At first, there is a sense of discovery in solving Wayward Manor's puzzles, but the excitement dissipates more quickly than a specter in the sunlight. By the time you hit the third chapter, a cursory glance is all that is required to figure out each level's mystery. Gameplay stagnates, and there are only so many times you can whack one of the dopey characters on the head with a bottle before boredom seeps in. As you enter the game's third chapter, the lack of variety turns puzzle solving into more of a mechanical motion, over one that promotes the enjoyable analysis of the working parts. If you do find yourself at a loss, creatures such as cats, birds, and gargoyles located in the rooms offer advice on how to approach the puzzle.
The story is penned by Coraline author Neil Gaiman, and the game draws influences from the surreal book-turned-film. Narration is spoken in a storybook style, and Gaiman himself lends his smoky voice to the living manor during brief moments of exposition between chapters. Though the dated visuals of Wayward Manor won't win any awards, the game fully embraces its peculiar art style, which I found alluring. The multistoried manor is warped and cartoonish, yet still macabre, its dusty rooms lit by flickering candles or by azure moonlight creeping in through windows. The family inhabiting the manor is made up of diminutive caricatures exhibiting charming mannerisms, their voices replaced by the sounds of various musical instruments.

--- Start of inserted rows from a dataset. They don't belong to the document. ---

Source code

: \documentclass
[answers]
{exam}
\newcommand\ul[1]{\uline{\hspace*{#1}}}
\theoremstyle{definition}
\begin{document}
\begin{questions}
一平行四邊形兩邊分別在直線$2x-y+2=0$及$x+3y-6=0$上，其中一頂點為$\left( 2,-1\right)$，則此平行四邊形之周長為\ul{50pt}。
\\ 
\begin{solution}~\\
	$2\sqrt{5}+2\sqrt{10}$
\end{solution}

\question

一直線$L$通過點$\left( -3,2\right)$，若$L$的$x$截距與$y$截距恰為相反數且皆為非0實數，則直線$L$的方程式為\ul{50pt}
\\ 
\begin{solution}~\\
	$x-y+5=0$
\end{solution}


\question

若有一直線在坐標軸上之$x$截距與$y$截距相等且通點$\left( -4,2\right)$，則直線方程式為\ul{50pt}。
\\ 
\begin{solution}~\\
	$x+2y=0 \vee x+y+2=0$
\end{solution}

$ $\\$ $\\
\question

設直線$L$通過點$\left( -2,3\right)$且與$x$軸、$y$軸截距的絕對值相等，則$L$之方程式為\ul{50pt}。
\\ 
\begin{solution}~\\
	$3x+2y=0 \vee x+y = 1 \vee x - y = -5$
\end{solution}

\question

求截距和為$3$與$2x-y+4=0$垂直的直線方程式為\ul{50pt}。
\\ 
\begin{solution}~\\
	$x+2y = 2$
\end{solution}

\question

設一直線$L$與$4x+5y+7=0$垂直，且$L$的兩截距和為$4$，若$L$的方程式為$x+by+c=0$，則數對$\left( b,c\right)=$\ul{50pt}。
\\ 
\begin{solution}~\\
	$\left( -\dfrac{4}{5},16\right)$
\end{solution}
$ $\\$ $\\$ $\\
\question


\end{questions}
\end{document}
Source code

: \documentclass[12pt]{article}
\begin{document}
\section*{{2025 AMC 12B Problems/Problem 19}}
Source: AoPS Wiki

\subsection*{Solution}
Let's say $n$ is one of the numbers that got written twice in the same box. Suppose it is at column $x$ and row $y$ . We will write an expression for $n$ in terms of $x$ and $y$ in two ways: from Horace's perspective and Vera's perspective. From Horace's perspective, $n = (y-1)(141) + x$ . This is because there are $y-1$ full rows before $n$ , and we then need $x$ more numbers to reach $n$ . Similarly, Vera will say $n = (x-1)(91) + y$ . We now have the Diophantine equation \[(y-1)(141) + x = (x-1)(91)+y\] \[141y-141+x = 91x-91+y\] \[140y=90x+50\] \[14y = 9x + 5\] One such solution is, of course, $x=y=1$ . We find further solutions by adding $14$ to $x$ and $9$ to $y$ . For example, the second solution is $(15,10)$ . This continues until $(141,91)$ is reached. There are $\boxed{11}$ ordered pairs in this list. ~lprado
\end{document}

Unfortunately, I won't remember Wayward Manor for its interesting characters or art style, but for the menagerie of bugs and game-ending glitches that invoke far more tension than what my spectral hijinks could match. The most innocent of the issues include the whirlwind, which forces objects to clip through walls and people, and some occasional animation foibles, such as characters sprinting backward. Among the worst, however, is the surprisingly frequent gameplay bug that causes the puzzle and characters to freeze, unperturbed by my dismayed flurry of mouse clicks--there is nothing more to do than restart the level. In my playthrough of the game, I encountered the bug more than a dozen times. The final level was especially irritating, because a necessary puzzle piece refused to move into position, requiring me to restart about five times before the object finally clicked into place.
Wayward Manor, with its brevity and elementary one-button approach to gameplay, is not a complicated game. It's unfortunate, however, that the number of bugs infesting it make things so problematic and frustrating. The game's spooky ambiance and appealing nature are enjoyable, but not enough to overshadow the humdrum puzzle solving, nor to distract you from glitches. Wayward Manor puts a lot of trust in your abilities to remove unwanted guests, but it would have found equal success in calling pest control.